Semiclassical regime of Regge calculus and spin foams

TL;DR

This paper demonstrates that boundary states in quantum Regge calculus effectively peak interior geometries in the semiclassical regime, aligning with spin foam models and suppressing non-classical contributions.

Contribution

It shows that boundary states can successfully induce semiclassical interior geometries in quantum Regge calculus, extending previous single-simplex results to general triangulations.

Findings

Boundary states peak interior geometries in semiclassical Regge calculus.

Replacing exponential with cosine of the Regge action suppresses non-classical contributions.

Results match conventional Regge calculus in the semiclassical limit.

Abstract

Recent attempts to recover the graviton propagator from spin foam models involve the use of a boundary quantum state peaked on a classical geometry. The question arises whether beyond the case of a single simplex this suffices for peaking the interior geometry in a semiclassical configuration.
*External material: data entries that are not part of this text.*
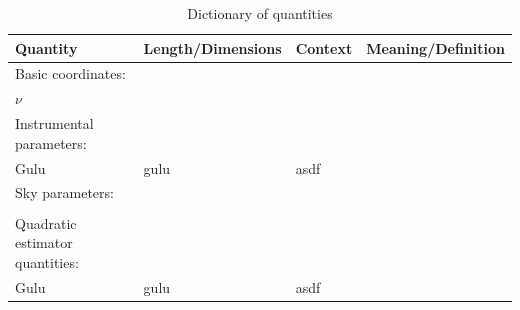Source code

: \documentclass[twocolumn,aps,prd,nofootinbib,showpacs]{revtex4-1}
\begin{document}
\begin{table}
\caption{\label{tab:Definitions}Dictionary of quantities}
\begin{ruledtabular}
\begin{tabular}{llll}
Quantity & Length/Dimensions  & Context & Meaning/Definition\\
\hline
Basic coordinates: &&&\\
$\nu$ & & & \\
\hline
Instrumental parameters: &  & &\\
Gulu & gulu & asdf &\\
\hline
Sky parameters: &&& \\
&&& \\
\hline
Quadratic estimator quantities: &  & &\\
Gulu & gulu & asdf &
\end{tabular}
\end{ruledtabular}
\end{table}
\end{document}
In this paper we explore this issue in the context of quantum Regge calculus with a general triangulation. Via a stationary phase approximation, we show that the boundary state succeeds in peaking the interior in the appropriate configuration, and that boundary correlations can be computed order by order in an asymptotic expansion. Further, we show that if we replace at each simplex the exponential of the Regge action by its cosine -- as expected from the semiclassical limit of spin foam models -- then the contribution from the sign-reversed terms is suppressed in the semiclassical regime and the results match those of conventional Regge calculus.